Поставив вазу на место, я снова уселся на кровать, уставившись прямо перед собой. Я сознавал, что все мои рассуждения — всего лишь попытка заглушить голос памяти. Я не хотел вспоминать о последнем утре в Брюсселе, когда Сибилла, распахнув дверь, ворвалась в мою каморку и лихорадочно зашептала, что ее отца увели на допрос и мне надо бежать — срочно, никто ведь не знает: вдруг его будут пытать, а он не выдержит и обо всем расскажет.

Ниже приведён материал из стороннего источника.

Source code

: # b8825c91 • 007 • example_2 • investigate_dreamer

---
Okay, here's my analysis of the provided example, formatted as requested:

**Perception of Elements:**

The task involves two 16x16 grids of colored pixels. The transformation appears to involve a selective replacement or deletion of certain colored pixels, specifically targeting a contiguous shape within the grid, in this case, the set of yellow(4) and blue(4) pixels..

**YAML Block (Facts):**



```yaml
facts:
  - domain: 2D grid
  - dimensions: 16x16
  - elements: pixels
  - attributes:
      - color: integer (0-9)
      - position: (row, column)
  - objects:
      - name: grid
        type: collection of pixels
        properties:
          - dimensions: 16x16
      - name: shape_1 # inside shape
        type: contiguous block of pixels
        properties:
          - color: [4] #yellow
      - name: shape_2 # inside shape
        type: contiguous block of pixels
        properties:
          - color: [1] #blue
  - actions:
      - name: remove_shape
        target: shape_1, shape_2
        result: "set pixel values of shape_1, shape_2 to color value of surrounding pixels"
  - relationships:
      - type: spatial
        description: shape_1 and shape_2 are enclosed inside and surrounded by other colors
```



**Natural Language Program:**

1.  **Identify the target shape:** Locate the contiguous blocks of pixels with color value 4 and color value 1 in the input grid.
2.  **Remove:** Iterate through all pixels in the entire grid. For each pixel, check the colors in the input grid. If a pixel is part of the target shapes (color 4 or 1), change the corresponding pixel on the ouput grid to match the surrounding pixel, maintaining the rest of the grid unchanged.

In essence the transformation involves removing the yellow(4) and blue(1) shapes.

Она подтолкнула меня к двери, но потом, снова окликнув, быстро сунула мне в карман горсть мелочи.
— Ступай. Прикинься посетителем, иди медленно, не беги! — шептала она. — Храни тебя Бог! — добавила она, вместо того чтобы проклясть меня, принесшего столько горя и ее отцу, и, видимо, ей самой. — Уходи! Храни тебя Бог!
На мой растерянный вопрос, кто нас предал, она прошептала только:
— Не все ли равно! Иди скорее, пока в музее не начался обыск.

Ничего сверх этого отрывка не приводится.